Posen’s assessment of ethnic conflict appears to be very applicable the conflicts currently going on in Syria and Iraq. As both are experiencing state collapse and the breakdown of order as a consequence of it. Syria and Iraq also both have legacies of ethnic tension as groups have committed atrocities and discriminated against each other. Therefore the levels of distrust between the ethnic groups is likely to be high.

Moreover, stories about the atrocities will be retold in various fictional, historical, documentary forms. This will mean they are likely to fundamentally discredit the notion of a shared Syrian or Iraqi identity between the ethnic groups. The atrocities are likely to do this because they will shape the ethnic identities in Syria and Iraq. The result of this will be to create a sense of separate historical experience between the ethnicities in Syria and Iraq.

Center for American Progress Action Fund / Creative Commons License
Center for American Progress Action Fund / Creative Commons License

The consequence of this hardening of identities in a highly insecure climate is that elections are likely to reflect the ‘ethnic census’. What is meant by this is that parties and politicians that are elected in this environment will be ones that will take a hard-line stance on their ethnic groups’ interests. It is likely that these politicians and parties will be reluctant to compromise with other ethnic groups’ representatives. As compromise is likely to be viewed as betraying their own group’s interests.

This has the potential to lead to a state that is mired in gridlock where even the most basic issues cannot be resolved. Bosnia provides a telling example of this as there little compromise between ethnic groups representatives. The deadlock resulting from this in Bosnia has impeded important economic and institutional reform.

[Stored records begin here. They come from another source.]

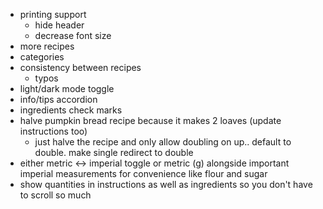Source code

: - printing support
    - hide header
    - decrease font size
- more recipes
- categories
- consistency between recipes
    - typos
- light/dark mode toggle
- info/tips accordion
- ingredients check marks
- halve pumpkin bread recipe because it makes 2 loaves (update instructions too)
    - just halve the recipe and only allow doubling on up.. default to double. make single redirect to double
- either metric <-> imperial toggle or metric (g) alongside important imperial measurements for convenience like flour and sugar
- show quantities in instructions as well as ingredients so you don't have to scroll so much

Partition can reduce the chances of such situations arising in post war Syria and Iraq because it can reduce the perception of insecurity among the majority group.  The reason it can decrease the insecurity felt among the majority group is because unlike other post-conflict reconstructions, it significantly reduces the population size of minority groups.

By doing this partition creates conditions for concessions to be made by the majority group, as this decreases the perceived level of insecurity felt by the majority group. Partition therefore creates an environment where the majority group will be more likely to be willing to compromise with other groups, as the potential security risks for doing so will have lessened significantly.

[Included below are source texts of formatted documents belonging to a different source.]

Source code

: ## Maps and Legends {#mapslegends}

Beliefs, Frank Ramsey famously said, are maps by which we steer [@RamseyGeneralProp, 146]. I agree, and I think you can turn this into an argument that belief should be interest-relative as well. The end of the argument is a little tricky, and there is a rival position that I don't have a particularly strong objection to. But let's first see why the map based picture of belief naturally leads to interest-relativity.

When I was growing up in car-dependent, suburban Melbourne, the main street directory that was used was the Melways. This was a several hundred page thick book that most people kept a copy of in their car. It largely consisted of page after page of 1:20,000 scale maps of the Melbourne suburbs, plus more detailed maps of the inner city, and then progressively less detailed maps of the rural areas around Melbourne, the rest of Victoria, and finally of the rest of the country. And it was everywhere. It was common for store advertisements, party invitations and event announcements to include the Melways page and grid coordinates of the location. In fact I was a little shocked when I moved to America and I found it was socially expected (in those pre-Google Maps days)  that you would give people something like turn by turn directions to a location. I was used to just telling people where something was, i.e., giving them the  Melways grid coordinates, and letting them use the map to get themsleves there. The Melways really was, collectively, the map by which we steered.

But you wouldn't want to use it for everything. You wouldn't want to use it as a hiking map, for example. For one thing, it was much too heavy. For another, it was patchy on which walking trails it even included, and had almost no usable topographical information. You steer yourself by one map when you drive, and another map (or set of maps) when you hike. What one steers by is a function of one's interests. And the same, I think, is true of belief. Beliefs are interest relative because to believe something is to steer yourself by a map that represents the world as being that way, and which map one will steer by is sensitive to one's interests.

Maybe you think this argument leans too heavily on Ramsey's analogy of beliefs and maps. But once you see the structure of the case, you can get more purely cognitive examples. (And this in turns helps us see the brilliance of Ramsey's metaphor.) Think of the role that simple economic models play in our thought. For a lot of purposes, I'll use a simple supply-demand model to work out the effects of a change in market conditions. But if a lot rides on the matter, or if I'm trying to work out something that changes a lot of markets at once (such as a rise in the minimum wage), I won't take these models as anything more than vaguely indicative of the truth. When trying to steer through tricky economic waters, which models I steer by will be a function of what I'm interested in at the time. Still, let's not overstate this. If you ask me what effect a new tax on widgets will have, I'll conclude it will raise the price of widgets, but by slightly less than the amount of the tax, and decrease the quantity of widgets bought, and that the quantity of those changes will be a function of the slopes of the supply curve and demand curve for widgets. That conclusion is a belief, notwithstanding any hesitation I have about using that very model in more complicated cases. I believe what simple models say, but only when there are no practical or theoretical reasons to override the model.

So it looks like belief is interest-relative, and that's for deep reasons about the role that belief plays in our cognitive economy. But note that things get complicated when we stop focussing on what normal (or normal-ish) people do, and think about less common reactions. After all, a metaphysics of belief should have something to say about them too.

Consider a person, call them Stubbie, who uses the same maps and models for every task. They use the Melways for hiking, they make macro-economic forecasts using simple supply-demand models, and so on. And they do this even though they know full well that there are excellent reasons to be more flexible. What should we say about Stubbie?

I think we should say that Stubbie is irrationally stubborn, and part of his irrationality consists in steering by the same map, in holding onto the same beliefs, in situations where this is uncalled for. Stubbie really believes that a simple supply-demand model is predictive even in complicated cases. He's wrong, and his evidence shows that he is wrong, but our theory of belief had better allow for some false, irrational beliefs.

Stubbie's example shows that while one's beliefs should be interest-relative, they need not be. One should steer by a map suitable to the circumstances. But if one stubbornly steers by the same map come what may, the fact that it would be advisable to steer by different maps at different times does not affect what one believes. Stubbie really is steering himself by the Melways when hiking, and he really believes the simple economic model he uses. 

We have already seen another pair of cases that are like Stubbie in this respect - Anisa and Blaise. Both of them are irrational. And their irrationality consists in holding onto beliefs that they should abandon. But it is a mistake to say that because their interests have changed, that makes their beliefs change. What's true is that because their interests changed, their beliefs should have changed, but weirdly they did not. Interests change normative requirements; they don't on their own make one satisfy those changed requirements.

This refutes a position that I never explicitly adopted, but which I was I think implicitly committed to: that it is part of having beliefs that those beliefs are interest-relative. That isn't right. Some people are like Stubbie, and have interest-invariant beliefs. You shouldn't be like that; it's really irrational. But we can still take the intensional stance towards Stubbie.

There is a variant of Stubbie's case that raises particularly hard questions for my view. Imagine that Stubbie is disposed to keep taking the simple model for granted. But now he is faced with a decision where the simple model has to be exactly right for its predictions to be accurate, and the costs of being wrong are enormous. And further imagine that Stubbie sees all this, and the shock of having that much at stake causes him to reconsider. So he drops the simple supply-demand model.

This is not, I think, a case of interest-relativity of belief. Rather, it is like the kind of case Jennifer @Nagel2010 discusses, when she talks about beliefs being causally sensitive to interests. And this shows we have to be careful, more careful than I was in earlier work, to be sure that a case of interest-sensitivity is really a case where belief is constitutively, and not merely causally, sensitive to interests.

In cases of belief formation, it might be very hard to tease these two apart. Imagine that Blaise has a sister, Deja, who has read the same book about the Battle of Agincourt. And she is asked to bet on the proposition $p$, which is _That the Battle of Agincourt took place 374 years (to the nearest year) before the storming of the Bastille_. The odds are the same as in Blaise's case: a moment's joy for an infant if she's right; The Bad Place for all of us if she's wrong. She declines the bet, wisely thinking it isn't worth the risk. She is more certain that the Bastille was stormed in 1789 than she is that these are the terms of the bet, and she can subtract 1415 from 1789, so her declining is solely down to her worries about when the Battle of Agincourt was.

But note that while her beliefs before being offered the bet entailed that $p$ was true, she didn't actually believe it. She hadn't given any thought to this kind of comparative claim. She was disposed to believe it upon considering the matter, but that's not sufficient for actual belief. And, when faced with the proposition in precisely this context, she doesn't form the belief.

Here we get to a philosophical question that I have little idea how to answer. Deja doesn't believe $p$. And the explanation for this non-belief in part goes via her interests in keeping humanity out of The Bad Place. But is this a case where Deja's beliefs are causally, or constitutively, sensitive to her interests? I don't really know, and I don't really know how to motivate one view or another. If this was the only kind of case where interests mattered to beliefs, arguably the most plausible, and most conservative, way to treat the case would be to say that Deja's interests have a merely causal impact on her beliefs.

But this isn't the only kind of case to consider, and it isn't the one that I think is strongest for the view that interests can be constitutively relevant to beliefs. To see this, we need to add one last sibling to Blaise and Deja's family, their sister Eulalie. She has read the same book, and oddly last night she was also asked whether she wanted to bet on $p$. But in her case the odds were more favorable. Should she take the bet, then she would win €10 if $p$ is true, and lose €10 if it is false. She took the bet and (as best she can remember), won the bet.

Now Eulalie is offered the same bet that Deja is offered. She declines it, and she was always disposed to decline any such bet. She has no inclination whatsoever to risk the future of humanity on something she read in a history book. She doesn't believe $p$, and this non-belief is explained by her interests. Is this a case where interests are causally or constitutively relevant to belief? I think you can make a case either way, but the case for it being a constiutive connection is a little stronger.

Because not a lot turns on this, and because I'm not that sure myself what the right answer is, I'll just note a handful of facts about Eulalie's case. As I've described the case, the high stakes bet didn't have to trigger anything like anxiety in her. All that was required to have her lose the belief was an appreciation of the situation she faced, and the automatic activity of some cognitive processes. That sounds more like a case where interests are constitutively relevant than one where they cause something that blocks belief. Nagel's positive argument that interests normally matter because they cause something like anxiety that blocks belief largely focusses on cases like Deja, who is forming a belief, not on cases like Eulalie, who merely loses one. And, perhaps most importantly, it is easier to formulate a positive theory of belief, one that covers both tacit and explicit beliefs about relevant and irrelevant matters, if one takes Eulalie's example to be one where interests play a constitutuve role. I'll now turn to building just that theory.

Admittedly, an unfortunate part of any effort to partition multi-ethnic states is that it involves population transfers. While, undesirable populations transfers are already a reality in much of Syria and Iraq as members of minority groups have been fleeing to areas where they are majority.

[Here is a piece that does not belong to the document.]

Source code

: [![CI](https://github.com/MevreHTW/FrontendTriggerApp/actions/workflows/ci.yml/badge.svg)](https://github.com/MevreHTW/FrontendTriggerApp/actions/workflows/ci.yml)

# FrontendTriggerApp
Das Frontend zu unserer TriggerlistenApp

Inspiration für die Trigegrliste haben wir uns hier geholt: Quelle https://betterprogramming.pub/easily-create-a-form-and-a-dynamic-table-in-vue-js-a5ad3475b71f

Finally, by accepting the reality that Syria and Iraq as we know them gone, the international community could create a means of achieving peace in Syria and Iraq. As the prospect of a Sunni-state would give Sunnis an attractive alternative to the Islamic state. This would in turn severely undermine IS ability to present itself as the only viable alternative for Sunni Muslims. In contrast the international current adherence to Syria and Iraq’s current borders. Implies to Sunnis that their reward for rising up against the Islamic state will be to put them back under Assad rule or the Shia dominated government in Baghdad.



















 


The views expressed in this article are those of the author and do not necessarily represent the views of Development in Action.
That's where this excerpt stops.